The infinite sum stepping stair postulate with solution of -1/12 is so amazing after performing a smoothed curve regularization. I would like to suggest this article be featured on front page Wikipedia.

I think it's a good idea! 1Mmarek (talk) 15:01, 16 August 2018 (UTC)

URL

Note that the last character of the URL of this page requires Unicode, which is not nice — Preceding unsigned comment added by Microbizz (talk • contribs) 16:41, 4 February 2019 (UTC)

1 + 2 + 3 + 4 + ⋯ = -1/9.

https://www.youtube.com/watch?v=Piamci9xnEM John W. Nicholson (talk) 23:48, 30 March 2019 (UTC)

This method uses linearity and something similar to stability (actually, more general). This is known to fail, as explained in the article. Vincent Lefèvre (talk) 00:32, 5 July 2019 (UTC)

1 + 2 + 3 + 4 + ⋯ = -1/8.

[[1]] Not a trained mathematician, it seems wise to include these similarly valid results in the article. 96.240.226.129 (talk) 03:13, 26 May 2020 (UTC)
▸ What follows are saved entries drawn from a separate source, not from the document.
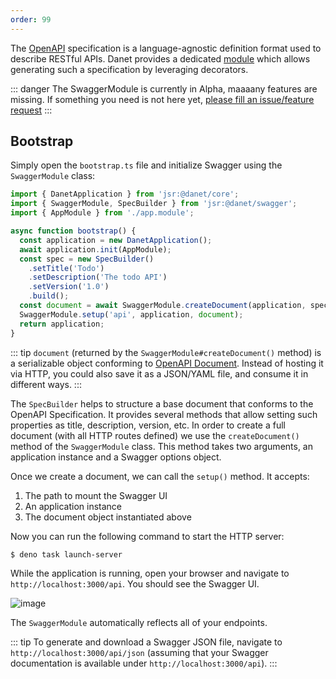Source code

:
 ```yaml
---
order: 99
---
```



The [OpenAPI](https://swagger.io/specification/) specification is a language-agnostic definition format used to describe RESTful APIs. Danet provides a dedicated [module](https://github.com/Savory/Danet-Swagger) which allows generating such a specification by leveraging decorators.


::: danger
The SwaggerModule is currently in Alpha, maaaany features are missing. If something you need is not here yet, [please fill an issue/feature request](https://github.com/Savory/Danet-Swagger/issues)
:::


## Bootstrap

Simply open the `bootstrap.ts` file and initialize Swagger using the `SwaggerModule` class:

```ts bootstrap.ts 
import { DanetApplication } from 'jsr:@danet/core';
import { SwaggerModule, SpecBuilder } from 'jsr:@danet/swagger';
import { AppModule } from './app.module';

async function bootstrap() {
  const application = new DanetApplication();
  await application.init(AppModule);
  const spec = new SpecBuilder()
    .setTitle('Todo')
    .setDescription('The todo API')
    .setVersion('1.0')
    .build();
  const document = await SwaggerModule.createDocument(application, spec);
  SwaggerModule.setup('api', application, document);
  return application;
}
```
::: tip
`document` (returned by the `SwaggerModule#createDocument()` method) is a serializable object conforming to [OpenAPI Document](https://swagger.io/specification/#openapi-document). Instead of hosting it via HTTP, you could also save it as a JSON/YAML file, and consume it in different ways.
:::

The `SpecBuilder` helps to structure a base document that conforms to the OpenAPI Specification. It provides several methods that allow setting such properties as title, description, version, etc. In order to create a full document (with all HTTP routes defined) we use the `createDocument()` method of the `SwaggerModule` class. This method takes two arguments, an application instance and a Swagger options object.

Once we create a document, we can call the `setup()` method. It accepts:

1. The path to mount the Swagger UI
2. An application instance
3. The document object instantiated above

Now you can run the following command to start the HTTP server:

```bash
$ deno task launch-server
```

While the application is running, open your browser and navigate to `http://localhost:3000/api`. You should see the Swagger UI.

![image](https://user-images.githubusercontent.com/38007824/206904215-c99be01c-7db0-4868-8cc8-63fe9046e3af.png)

The `SwaggerModule` automatically reflects all of your endpoints.

::: tip
To generate and download a Swagger JSON file, navigate to `http://localhost:3000/api/json` (assuming that your Swagger documentation is available under `http://localhost:3000/api`).
:::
I am a trained mathematician, and the gist here is that for finite sums it doesn't matter how you re-arrange the ordering you always get the same answer. For infinite series, you can make finitely many reorderings without changing the result, but the series must be absolutely convergent (i.e. the sum of absolute values must converge) to be able to make an infinite number of changes to the ordering. There's a theorem that states if a series does not converge absolutely, you can make it converge to any number you want by rearranging the order of summation.
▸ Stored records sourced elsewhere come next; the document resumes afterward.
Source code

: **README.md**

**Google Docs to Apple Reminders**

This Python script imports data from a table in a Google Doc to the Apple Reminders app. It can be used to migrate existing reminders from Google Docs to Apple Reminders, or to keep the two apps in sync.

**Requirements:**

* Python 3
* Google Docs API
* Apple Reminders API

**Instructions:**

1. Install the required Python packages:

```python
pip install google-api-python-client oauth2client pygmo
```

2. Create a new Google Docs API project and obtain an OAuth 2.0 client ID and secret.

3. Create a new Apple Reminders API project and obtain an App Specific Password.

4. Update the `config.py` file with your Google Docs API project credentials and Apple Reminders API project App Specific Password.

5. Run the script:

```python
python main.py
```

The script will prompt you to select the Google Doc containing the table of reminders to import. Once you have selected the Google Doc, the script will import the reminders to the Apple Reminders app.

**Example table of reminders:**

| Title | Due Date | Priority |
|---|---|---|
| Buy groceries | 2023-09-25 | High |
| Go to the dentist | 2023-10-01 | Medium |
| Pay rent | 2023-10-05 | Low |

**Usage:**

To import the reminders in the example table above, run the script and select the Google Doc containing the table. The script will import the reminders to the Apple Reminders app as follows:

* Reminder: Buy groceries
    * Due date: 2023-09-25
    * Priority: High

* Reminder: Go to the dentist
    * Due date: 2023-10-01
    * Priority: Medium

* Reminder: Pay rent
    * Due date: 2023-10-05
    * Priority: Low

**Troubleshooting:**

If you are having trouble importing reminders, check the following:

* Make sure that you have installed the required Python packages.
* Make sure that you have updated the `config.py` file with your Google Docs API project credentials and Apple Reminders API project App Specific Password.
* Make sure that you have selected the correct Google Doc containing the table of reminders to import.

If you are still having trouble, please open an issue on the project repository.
This video showing -1/8 and the one showing -1/12 use these illegal "parlor tricks" (i.e. an infinite number reordering on a non-convergent series) to get the number they're after. You can use the same techniques to get any number you'd like. Mr. Swordfish (talk) 15:25, 26 May 2020 (UTC)

Would you agree that Srinivasa Ramanujan was an authority on mathematics?
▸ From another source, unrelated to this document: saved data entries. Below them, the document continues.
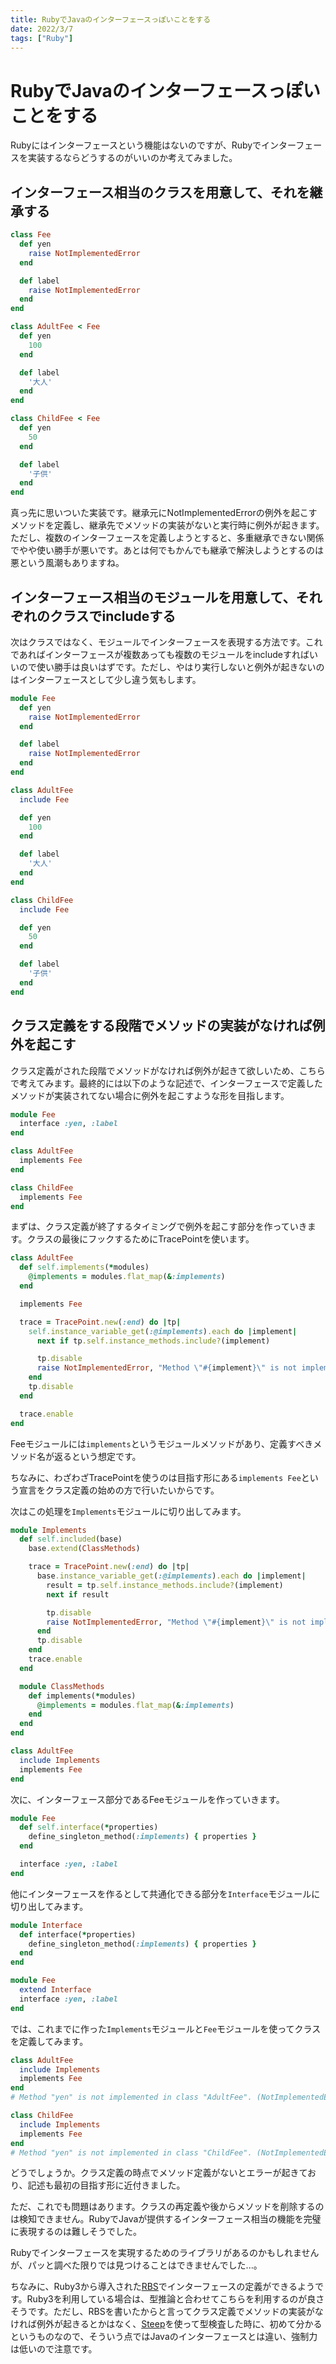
 ```yaml
---
title: RubyでJavaのインターフェースっぽいことをする
date: 2022/3/7
tags: ["Ruby"]
---
```


# RubyでJavaのインターフェースっぽいことをする

Rubyにはインターフェースという機能はないのですが、Rubyでインターフェースを実装するならどうするのがいいのか考えてみました。

## インターフェース相当のクラスを用意して、それを継承する

```ruby
class Fee
  def yen
    raise NotImplementedError
  end

  def label
    raise NotImplementedError
  end
end

class AdultFee < Fee
  def yen
    100
  end

  def label
    '大人'
  end
end

class ChildFee < Fee
  def yen
    50
  end

  def label
    '子供'
  end
end
```

真っ先に思いついた実装です。継承元にNotImplementedErrorの例外を起こすメソッドを定義し、継承先でメソッドの実装がないと実行時に例外が起きます。ただし、複数のインターフェースを定義しようとすると、多重継承できない関係でやや使い勝手が悪いです。あとは何でもかんでも継承で解決しようとするのは悪という風潮もありますね。

## インターフェース相当のモジュールを用意して、それぞれのクラスでincludeする

次はクラスではなく、モジュールでインターフェースを表現する方法です。これであればインターフェースが複数あっても複数のモジュールをincludeすればいいので使い勝手は良いはずです。ただし、やはり実行しないと例外が起きないのはインターフェースとして少し違う気もします。

```ruby
module Fee
  def yen
    raise NotImplementedError
  end

  def label
    raise NotImplementedError
  end
end

class AdultFee
  include Fee

  def yen
    100
  end

  def label
    '大人'
  end
end

class ChildFee
  include Fee

  def yen
    50
  end

  def label
    '子供'
  end
end
```

## クラス定義をする段階でメソッドの実装がなければ例外を起こす

クラス定義がされた段階でメソッドがなければ例外が起きて欲しいため、こちらで考えてみます。最終的には以下のような記述で、インターフェースで定義したメソッドが実装されてない場合に例外を起こすような形を目指します。

```ruby
module Fee
  interface :yen, :label
end

class AdultFee
  implements Fee
end

class ChildFee
  implements Fee
end
```

まずは、クラス定義が終了するタイミングで例外を起こす部分を作っていきます。クラスの最後にフックするためにTracePointを使います。

```ruby
class AdultFee
  def self.implements(*modules)
    @implements = modules.flat_map(&:implements)
  end

  implements Fee

  trace = TracePoint.new(:end) do |tp|
    self.instance_variable_get(:@implements).each do |implement|
      next if tp.self.instance_methods.include?(implement)

      tp.disable
      raise NotImplementedError, "Method \"#{implement}\" is not implemented in class \"#{self.name}\"."
    end
    tp.disable
  end

  trace.enable
end
```

Feeモジュールには`implements`というモジュールメソッドがあり、定義すべきメソッド名が返るという想定です。

ちなみに、わざわざTracePointを使うのは目指す形にある`implements Fee`という宣言をクラス定義の始めの方で行いたいからです。

次はこの処理を`Implements`モジュールに切り出してみます。

```ruby
module Implements
  def self.included(base)
    base.extend(ClassMethods)

    trace = TracePoint.new(:end) do |tp|
      base.instance_variable_get(:@implements).each do |implement|
        result = tp.self.instance_methods.include?(implement)
        next if result

        tp.disable
        raise NotImplementedError, "Method \"#{implement}\" is not implemented in class \"#{base.name}\"."
      end
      tp.disable
    end
    trace.enable
  end

  module ClassMethods
    def implements(*modules)
      @implements = modules.flat_map(&:implements)
    end
  end
end

class AdultFee
  include Implements
  implements Fee
end
```

次に、インターフェース部分であるFeeモジュールを作っていきます。

```ruby
module Fee
  def self.interface(*properties)
    define_singleton_method(:implements) { properties }
  end

  interface :yen, :label
end
```

他にインターフェースを作るとして共通化できる部分を`Interface`モジュールに切り出してみます。

```ruby
module Interface
  def interface(*properties)
    define_singleton_method(:implements) { properties }
  end
end

module Fee
  extend Interface
  interface :yen, :label
end
```

では、これまでに作った`Implements`モジュールと`Fee`モジュールを使ってクラスを定義してみます。

```ruby
class AdultFee
  include Implements
  implements Fee
end
# Method "yen" is not implemented in class "AdultFee". (NotImplementedError)

class ChildFee
  include Implements
  implements Fee
end
# Method "yen" is not implemented in class "ChildFee". (NotImplementedError)
```

どうでしょうか。クラス定義の時点でメソッド定義がないとエラーが起きており、記述も最初の目指す形に近付きました。

ただ、これでも問題はあります。クラスの再定義や後からメソッドを削除するのは検知できません。RubyでJavaが提供するインターフェース相当の機能を完璧に表現するのは難しそうでした。

Rubyでインターフェースを実現するためのライブラリがあるのかもしれませんが、パッと調べた限りでは見つけることはできませんでした...。

ちなみに、Ruby3から導入された[RBS](https://github.com/ruby/rbs)でインターフェースの定義ができるようです。Ruby3を利用している場合は、型推論と合わせてこちらを利用するのが良さそうです。ただし、RBSを書いたからと言ってクラス定義でメソッドの実装がなければ例外が起きるとかはなく、[Steep](https://github.com/soutaro/steep)を使って型検査した時に、初めて分かるというものなので、そういう点ではJavaのインターフェースとは違い、強制力は低いので注意です。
Here is a scan of Ramanujan's NoteBook 1, chapter VIII, Page 3:

[ https://www.imsc.res.in/~rao/ramanujan/NoteBooks/NoteBook1/chapterVIII/page3.htm ]

Look at the 6th line. What did Ramanujan write after the "∴" (Therefore sign)?

The article says

"Because the sequence of partial sums fails to converge to a finite limit, the series does not have a sum.

"Although the series seems at first sight not to have any meaningful value at all, it can be manipulated to yield a number of mathematically interesting results.

"For example, many summation methods are used in mathematics to assign numerical values even to a divergent series. In particular, the methods of zeta function regularization and Ramanujan summation assign the series a value of −112, which is expressed by a famous formula,

1+2+3+4+\cdots =-{\frac {1}{12}},

where the left-hand side has to be interpreted as being the value obtained by using one of the aforementioned summation methods and not as the sum of an infinite series in its usual meaning."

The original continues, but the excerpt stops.